The attorney for Mangione asked last month that the federal charges be dismissed because Pam Bondi attorney general, had publicly called on the federal prosecutors in New York to seek the death penalty, announcing the assassination of Thompson a premeditated, cold-blooded, targeted crime that appalled America. Federal prosecutors charged Luigi Mangione under federal law on aggravated murders committed with firearms as part of other “crimes of violence”; however, his defense lawyers speculate that stalking, the only other crime charge, isn’t a part of the crime of violence. In September, Judge Gregory Carro dismissed state terrorism charges against Luigi Mangione, saying that the federal prosecutors had failed to present the evidence of purpose to

intimidate or compel a civilian population.
Murder cases are typically tried in state courts; murder being the only charge for Mangione to possibly face the death penalty, since it’s usually used in New York state. The aftermath of the assassination has captured the American Imagination, which led to a cascade of grievances and especially online acrimony toward the U.S. insurer while messing with corporate executives who are really concerned about their security. The defense argued that Altoona law enforcement had failed to follow fundamental Fourth Amendment case law, which is at the center of protection against seizures and unnecessary investigations. This should always be required with a warrant based on the problematic occurrence for most incursions on a reasonable basis for someone’s privacy. So this means that they failed to obtain a search warrant before inspecting Mangione’s backpack and the closed containers within the backpack.

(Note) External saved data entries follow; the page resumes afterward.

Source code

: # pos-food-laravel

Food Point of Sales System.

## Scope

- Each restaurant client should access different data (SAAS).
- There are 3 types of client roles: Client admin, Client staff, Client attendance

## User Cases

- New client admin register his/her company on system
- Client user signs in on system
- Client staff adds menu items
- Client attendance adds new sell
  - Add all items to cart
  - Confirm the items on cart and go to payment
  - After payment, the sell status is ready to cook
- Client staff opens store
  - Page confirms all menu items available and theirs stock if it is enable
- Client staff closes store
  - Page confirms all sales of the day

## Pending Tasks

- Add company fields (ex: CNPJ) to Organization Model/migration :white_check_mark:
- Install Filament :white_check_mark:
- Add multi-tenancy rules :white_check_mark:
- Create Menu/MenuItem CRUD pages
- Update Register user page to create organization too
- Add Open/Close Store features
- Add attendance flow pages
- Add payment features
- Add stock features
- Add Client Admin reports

The case has divided public opinion, with some seeing Brian Thompson’s murder as a justified act against someone helping run a deeply unjust healthcare system, and some people view it as a cold-blooded assassination by a suspect seeking to be infamous. Mangione is now being held in

Brooklyn’s Metropolitan Detention Center, reportedly in the same cell as for Sam Bankman-Fried, a convicted cryptocurrency fraudster. The public defense fund for Luigi Mangione has so far raised about $1.3 million. According to a post by Mangione spokesperson Sam Beard on the December 4th committee’s online platform, the legal authorities are attempting to make an example of Mangione in order to intimidate or compel the population into submitting to an irrational system.
After the assassination, investigators found the words “delay”, “deny”, and “depose” written with a Sharpie on the defense at the crime scene. The message was similar to a phrase used by insurance critics. After several days manhunt, Mangione was captured in Altoona, Pennsylvania, where the police found his backpack that investigators said contained the murder weapon, fake ID, and a red notebook that he used as a diary. A federal grand jury charged Luigi Mangione in April this year with 2 counts of stalking, firearms offense, and murder through the use of a firearm. If Mangione were convicted, then he would be eligible to be charged with the death penalty.